There’s no Grenache in my cellar

banyuls.jpgA gentle second reminder from our leader Andrew, and an embarassing realisation that I was one of the few regular contributors not to have written something for Great Grape Day, sent me scurrying off to my cellar (ie: the garage) to seek out some Grenache to taste. Of the 150 or so wines, I found precisely 2 that had Grenache in them as part of a blend. That set me thinking why that might be and I started analysing what made me buy certain wines but then it dawned on me - the best wine I have had in the last month or so was a Grenache.

It was a Vin Doux Naturels, a 2004 Banyuls by Chapoutier one of the Rhone’s best producers. I bought it as part of my tasting practice for my WSET Diploma from my favourite local wine shop here in Tunbridge Wells, Kent. I had practised long and hard for my recent exam on fortified wine on port, madeira and sherry and had ignored some of the other fortified wines. I knew that a Commandaria or a Mavrodaphne were unlikely to feature in the blind tasting of three wines but I hadn’t really studied the VdN of France so I was sure Murphy’s Law would prevail - if I knew little about the subject it would definitely come up in the exam.

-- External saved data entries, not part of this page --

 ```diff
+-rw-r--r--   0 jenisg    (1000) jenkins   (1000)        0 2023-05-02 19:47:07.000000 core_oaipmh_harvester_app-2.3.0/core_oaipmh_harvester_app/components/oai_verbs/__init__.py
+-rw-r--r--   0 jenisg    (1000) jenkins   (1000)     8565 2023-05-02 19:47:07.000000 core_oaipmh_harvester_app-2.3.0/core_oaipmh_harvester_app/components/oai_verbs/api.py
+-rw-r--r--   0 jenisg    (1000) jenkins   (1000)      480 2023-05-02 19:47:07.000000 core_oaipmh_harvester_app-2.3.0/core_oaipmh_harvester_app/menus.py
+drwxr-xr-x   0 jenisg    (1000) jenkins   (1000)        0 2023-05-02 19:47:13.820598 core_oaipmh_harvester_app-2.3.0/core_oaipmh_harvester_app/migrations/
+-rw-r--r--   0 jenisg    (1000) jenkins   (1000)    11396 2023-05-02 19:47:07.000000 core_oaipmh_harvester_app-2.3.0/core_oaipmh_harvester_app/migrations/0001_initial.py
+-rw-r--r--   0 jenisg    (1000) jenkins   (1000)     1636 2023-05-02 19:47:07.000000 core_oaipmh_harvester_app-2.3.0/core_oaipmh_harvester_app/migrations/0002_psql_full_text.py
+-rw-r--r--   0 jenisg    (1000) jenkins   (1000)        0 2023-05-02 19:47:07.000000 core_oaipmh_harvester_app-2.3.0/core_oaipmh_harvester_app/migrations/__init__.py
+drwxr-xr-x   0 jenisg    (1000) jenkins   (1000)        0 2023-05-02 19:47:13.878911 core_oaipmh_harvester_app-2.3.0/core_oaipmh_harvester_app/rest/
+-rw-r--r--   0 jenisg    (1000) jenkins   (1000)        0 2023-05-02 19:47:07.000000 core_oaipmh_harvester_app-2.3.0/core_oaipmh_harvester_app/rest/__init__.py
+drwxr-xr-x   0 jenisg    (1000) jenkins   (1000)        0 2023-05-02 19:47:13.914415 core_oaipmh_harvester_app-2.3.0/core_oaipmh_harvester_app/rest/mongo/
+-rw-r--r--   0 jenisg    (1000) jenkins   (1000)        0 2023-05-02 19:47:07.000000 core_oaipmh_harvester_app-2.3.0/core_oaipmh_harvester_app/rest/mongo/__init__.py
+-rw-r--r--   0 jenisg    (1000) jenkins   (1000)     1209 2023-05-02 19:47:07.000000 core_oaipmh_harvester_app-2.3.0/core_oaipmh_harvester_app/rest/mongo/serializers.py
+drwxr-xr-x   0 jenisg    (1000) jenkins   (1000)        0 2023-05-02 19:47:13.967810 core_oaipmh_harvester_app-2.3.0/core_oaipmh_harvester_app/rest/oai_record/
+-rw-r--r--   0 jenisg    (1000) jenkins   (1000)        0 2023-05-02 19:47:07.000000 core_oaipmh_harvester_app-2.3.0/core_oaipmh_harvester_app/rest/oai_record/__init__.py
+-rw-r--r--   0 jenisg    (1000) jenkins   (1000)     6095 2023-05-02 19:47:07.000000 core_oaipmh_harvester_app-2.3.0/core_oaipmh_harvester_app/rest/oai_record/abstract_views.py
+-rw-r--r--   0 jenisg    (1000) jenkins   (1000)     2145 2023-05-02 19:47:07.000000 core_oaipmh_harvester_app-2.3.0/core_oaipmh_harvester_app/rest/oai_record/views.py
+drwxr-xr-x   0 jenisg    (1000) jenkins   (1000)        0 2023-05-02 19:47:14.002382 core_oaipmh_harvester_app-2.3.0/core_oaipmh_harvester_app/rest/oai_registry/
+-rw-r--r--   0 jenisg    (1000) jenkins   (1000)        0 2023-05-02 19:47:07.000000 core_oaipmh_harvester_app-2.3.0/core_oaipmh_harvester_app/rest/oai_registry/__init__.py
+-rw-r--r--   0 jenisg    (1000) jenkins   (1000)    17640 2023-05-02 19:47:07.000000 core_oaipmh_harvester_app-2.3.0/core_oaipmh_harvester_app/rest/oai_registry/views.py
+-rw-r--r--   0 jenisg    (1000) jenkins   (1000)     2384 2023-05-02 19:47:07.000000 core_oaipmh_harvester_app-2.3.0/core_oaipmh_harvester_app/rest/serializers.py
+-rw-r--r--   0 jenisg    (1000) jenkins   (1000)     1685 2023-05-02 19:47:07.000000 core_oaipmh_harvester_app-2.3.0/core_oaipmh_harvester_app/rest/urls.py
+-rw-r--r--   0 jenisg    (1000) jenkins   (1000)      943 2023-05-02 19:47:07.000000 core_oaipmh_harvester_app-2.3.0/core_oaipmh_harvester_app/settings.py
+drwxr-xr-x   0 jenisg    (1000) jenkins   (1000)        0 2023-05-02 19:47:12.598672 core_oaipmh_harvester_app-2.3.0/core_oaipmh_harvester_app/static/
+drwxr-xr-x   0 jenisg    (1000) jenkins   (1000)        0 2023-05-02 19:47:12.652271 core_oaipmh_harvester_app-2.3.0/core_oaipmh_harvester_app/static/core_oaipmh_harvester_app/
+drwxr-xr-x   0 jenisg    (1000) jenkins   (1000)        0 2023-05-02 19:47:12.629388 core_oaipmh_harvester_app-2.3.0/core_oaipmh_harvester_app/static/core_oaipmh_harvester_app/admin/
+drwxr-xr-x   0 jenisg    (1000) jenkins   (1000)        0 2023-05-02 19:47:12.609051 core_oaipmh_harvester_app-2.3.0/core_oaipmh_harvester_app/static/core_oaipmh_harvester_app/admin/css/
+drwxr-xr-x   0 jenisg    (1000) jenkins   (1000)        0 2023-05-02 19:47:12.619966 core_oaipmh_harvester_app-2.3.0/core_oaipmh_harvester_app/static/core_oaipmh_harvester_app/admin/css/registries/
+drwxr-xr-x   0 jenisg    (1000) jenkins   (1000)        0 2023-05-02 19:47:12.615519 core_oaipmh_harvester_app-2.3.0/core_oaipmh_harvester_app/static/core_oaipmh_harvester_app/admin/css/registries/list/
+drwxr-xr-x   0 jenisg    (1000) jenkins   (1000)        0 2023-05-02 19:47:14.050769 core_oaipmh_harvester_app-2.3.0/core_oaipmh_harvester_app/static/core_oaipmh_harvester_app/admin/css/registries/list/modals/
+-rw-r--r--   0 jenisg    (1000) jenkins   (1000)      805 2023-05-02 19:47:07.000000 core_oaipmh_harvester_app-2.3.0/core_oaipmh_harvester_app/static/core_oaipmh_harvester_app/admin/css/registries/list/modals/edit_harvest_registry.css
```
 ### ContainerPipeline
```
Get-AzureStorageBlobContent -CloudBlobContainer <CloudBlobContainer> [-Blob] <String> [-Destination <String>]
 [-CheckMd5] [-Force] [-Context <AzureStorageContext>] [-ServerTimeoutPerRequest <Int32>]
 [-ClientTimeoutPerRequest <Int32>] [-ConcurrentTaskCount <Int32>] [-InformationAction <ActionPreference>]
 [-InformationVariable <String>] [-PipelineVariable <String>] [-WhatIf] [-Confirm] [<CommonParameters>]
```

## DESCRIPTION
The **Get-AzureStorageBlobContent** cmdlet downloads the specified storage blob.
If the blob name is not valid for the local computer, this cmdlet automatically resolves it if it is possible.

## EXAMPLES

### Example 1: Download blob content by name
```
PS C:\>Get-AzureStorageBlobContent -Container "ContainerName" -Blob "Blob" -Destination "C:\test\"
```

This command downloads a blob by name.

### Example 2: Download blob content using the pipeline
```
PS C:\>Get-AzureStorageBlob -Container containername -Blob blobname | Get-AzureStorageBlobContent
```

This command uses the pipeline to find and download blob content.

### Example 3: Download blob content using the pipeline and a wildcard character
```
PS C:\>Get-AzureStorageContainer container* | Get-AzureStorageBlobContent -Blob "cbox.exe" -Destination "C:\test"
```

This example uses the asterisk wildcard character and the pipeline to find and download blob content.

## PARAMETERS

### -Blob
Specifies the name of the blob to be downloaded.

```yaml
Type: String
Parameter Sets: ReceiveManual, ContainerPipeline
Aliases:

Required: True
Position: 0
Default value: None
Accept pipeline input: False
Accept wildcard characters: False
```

The VdN in France are either Musact or Grenache based, the Grenache based ones coming from the Rhone or Languedoc-Roussillon. The Rhone is a Rasteau and there are 2 principal ones from the Languedoc, Rivesaltes or Banyuls, the latter being as far south geographically as you can possibly go in France. This Banyuls will have been fortified during fermentation to leave some residual sugar and must have, according to AC laws, at least 50 % Grenache in it. I read that it is the only French wine region able to offer 20 to 30 year old wines as a large proportion of its total production.

How did it taste? Like alcoholic blackcurrant juice with just the right amount of acidity. Absolutely wonderful. Coincidentally it was my birthday and Father’s Day not long after my exam and Janet made me a wonderful chocolate cake. I had read how good a match Banyuls is to a chocolate cake and I can agree that it certainly is!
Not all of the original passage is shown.